**Task item:** Take the entries below and print, exactly, the stretch from the line containing "on multiple universes." through the line containing "1) Sell at the rebalance, because", both included.

[Stored data entries]

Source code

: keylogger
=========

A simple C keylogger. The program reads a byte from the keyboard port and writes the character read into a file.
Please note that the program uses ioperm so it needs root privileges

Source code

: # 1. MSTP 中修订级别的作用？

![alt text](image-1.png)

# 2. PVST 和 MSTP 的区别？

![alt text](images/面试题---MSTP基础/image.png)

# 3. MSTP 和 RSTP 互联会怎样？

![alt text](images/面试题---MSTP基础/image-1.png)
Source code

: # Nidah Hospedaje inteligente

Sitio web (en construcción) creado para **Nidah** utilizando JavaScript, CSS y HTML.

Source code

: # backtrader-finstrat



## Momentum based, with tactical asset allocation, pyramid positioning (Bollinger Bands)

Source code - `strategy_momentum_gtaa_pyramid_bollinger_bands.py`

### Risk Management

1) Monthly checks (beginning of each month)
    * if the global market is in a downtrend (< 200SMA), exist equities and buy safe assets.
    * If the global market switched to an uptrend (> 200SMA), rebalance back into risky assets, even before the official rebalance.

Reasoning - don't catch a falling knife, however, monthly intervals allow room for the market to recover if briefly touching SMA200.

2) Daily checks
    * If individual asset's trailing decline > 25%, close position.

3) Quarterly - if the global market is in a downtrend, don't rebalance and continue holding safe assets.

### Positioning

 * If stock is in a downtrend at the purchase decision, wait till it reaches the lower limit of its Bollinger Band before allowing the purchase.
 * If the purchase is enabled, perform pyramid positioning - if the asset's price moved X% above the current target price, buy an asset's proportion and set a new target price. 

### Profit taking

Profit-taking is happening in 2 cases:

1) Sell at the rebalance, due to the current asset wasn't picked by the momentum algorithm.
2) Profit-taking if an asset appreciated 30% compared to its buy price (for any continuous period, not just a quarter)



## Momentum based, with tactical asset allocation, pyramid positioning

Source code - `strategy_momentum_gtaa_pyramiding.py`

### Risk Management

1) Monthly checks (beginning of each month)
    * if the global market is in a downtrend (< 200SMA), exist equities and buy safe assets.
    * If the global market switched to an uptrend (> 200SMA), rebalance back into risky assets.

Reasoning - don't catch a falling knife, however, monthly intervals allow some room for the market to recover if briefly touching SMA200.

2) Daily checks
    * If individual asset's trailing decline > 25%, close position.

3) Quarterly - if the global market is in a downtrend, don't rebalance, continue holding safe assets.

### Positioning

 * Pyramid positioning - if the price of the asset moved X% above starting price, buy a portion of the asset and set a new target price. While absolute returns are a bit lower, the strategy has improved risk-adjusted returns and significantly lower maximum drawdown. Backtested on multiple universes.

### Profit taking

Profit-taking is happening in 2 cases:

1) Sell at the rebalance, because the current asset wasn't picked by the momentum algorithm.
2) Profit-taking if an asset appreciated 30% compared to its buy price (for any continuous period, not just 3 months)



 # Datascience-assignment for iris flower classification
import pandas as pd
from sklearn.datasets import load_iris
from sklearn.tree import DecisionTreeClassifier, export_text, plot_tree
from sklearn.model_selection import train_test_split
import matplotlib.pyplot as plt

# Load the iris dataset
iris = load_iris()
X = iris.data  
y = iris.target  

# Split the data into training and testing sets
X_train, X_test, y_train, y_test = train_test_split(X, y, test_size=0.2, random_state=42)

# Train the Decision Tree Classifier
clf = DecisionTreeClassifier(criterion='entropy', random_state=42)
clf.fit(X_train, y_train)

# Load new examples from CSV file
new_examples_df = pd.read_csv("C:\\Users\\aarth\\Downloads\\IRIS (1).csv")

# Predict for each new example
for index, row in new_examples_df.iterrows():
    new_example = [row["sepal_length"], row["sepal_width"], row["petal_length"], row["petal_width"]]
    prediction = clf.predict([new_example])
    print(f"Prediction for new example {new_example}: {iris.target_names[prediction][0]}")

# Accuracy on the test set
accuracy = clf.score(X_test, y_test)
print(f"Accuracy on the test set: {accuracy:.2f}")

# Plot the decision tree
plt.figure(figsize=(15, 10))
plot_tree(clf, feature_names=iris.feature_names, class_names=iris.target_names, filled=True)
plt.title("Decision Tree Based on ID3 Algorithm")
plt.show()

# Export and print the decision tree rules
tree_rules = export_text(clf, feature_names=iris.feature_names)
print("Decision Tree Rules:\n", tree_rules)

**Your response:**
 * Pyramid positioning - if the price of the asset moved X% above starting price, buy a portion of the asset and set a new target price. While absolute returns are a bit lower, the strategy has improved risk-adjusted returns and significantly lower maximum drawdown. Backtested on multiple universes.

### Profit taking

Profit-taking is happening in 2 cases:

1) Sell at the rebalance, because the current asset wasn't picked by the momentum algorithm.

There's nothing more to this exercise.